Saved entries:
-- Opening Marker --

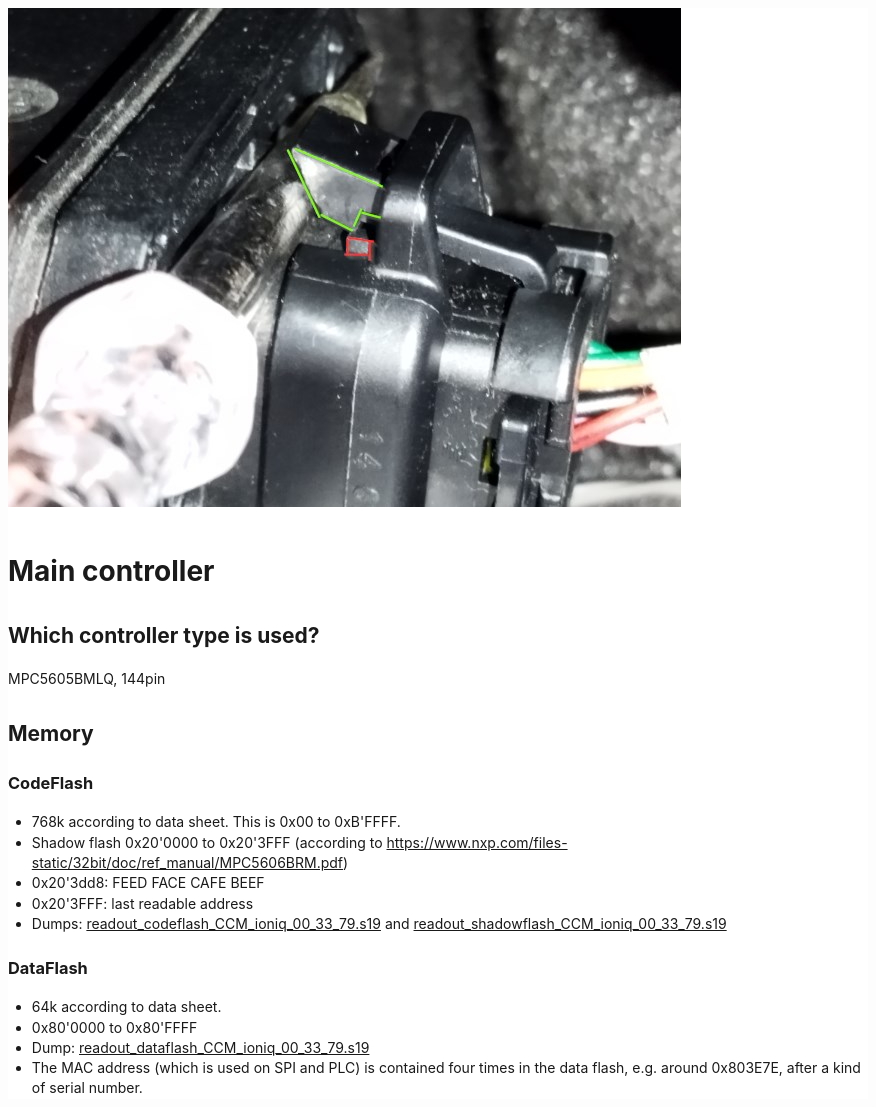 ![image](2024-04-21_Ioniq_CCM_connector_unlocking2.jpg)


# Main controller

## Which controller type is used?

MPC5605BMLQ, 144pin

## Memory

### CodeFlash

- 768k according to data sheet. This is 0x00 to 0xB'FFFF.
- Shadow flash 0x20'0000 to 0x20'3FFF (according to https://www.nxp.com/files-static/32bit/doc/ref_manual/MPC5606BRM.pdf)
- 0x20'3dd8: FEED FACE CAFE BEEF
- 0x20'3FFF: last readable address
- Dumps: [readout_codeflash_CCM_ioniq_00_33_79.s19](readout_codeflash_CCM_ioniq_00_33_79.s19) and [readout_shadowflash_CCM_ioniq_00_33_79.s19](readout_shadowflash_CCM_ioniq_00_33_79.s19)

### DataFlash

- 64k according to data sheet.
- 0x80'0000 to 0x80'FFFF
- Dump: [readout_dataflash_CCM_ioniq_00_33_79.s19](readout_dataflash_CCM_ioniq_00_33_79.s19)
- The MAC address (which is used on SPI and PLC) is contained four times in the data flash, e.g. around 0x803E7E, after a kind of serial number.

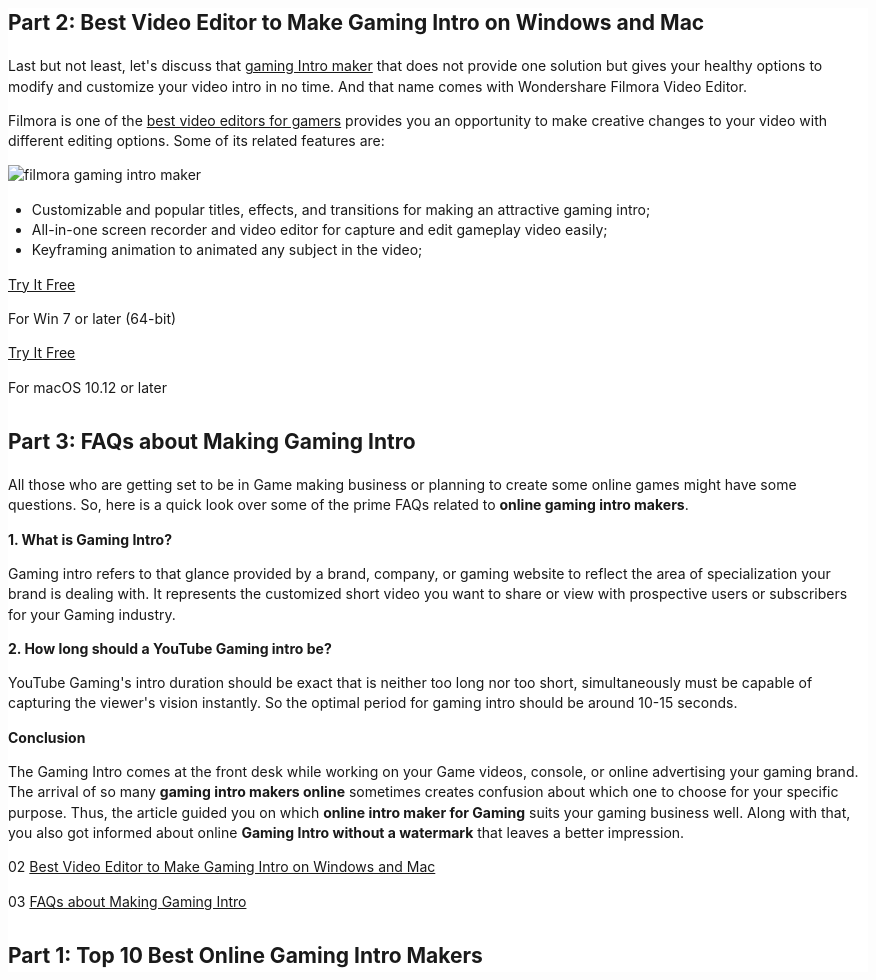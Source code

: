 ## Part 2: Best Video Editor to Make Gaming Intro on Windows and Mac

Last but not least, let's discuss that [gaming Intro maker](https://tools.techidaily.com/wondershare/filmora/download/) that does not provide one solution but gives your healthy options to modify and customize your video intro in no time. And that name comes with Wondershare Filmora Video Editor.

Filmora is one of the [best video editors for gamers](https://tools.techidaily.com/wondershare/filmora/download/) provides you an opportunity to make creative changes to your video with different editing options. Some of its related features are:

![filmora gaming intro maker](https://images.wondershare.com/filmora/article-images/filmora-gaming-intro-maker.jpg)

* Customizable and popular titles, effects, and transitions for making an attractive gaming intro;
* All-in-one screen recorder and video editor for capture and edit gameplay video easily;
* Keyframing animation to animated any subject in the video;

[Try It Free](https://tools.techidaily.com/wondershare/filmora/download/)

For Win 7 or later (64-bit)

[Try It Free](https://tools.techidaily.com/wondershare/filmora/download/)

For macOS 10.12 or later

## Part 3: FAQs about Making Gaming Intro

All those who are getting set to be in Game making business or planning to create some online games might have some questions. So, here is a quick look over some of the prime FAQs related to **online gaming intro makers**.

**1\. What is Gaming Intro?**

Gaming intro refers to that glance provided by a brand, company, or gaming website to reflect the area of specialization your brand is dealing with. It represents the customized short video you want to share or view with prospective users or subscribers for your Gaming industry.

**2\. How long should a YouTube Gaming intro be?**

YouTube Gaming's intro duration should be exact that is neither too long nor too short, simultaneously must be capable of capturing the viewer's vision instantly. So the optimal period for gaming intro should be around 10-15 seconds.

**Conclusion**

The Gaming Intro comes at the front desk while working on your Game videos, console, or online advertising your gaming brand. The arrival of so many **gaming intro makers online** sometimes creates confusion about which one to choose for your specific purpose. Thus, the article guided you on which **online intro maker for Gaming** suits your gaming business well. Along with that, you also got informed about online **Gaming Intro without a watermark** that leaves a better impression.

02 [Best Video Editor to Make Gaming Intro on Windows and Mac](#part2)

03 [FAQs about Making Gaming Intro](#part3)

## Part 1: Top 10 Best Online Gaming Intro Makers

-- Closing Marker --

Work to be completed:
Copy out every line of the data in which the word "techidaily" is found.

Response to this exercise:
Last but not least, let's discuss that [gaming Intro maker](https://tools.techidaily.com/wondershare/filmora/download/) that does not provide one solution but gives your healthy options to modify and customize your video intro in no time. And that name comes with Wondershare Filmora Video Editor.
Filmora is one of the [best video editors for gamers](https://tools.techidaily.com/wondershare/filmora/download/) provides you an opportunity to make creative changes to your video with different editing options. Some of its related features are:
[Try It Free](https://tools.techidaily.com/wondershare/filmora/download/)
[Try It Free](https://tools.techidaily.com/wondershare/filmora/download/)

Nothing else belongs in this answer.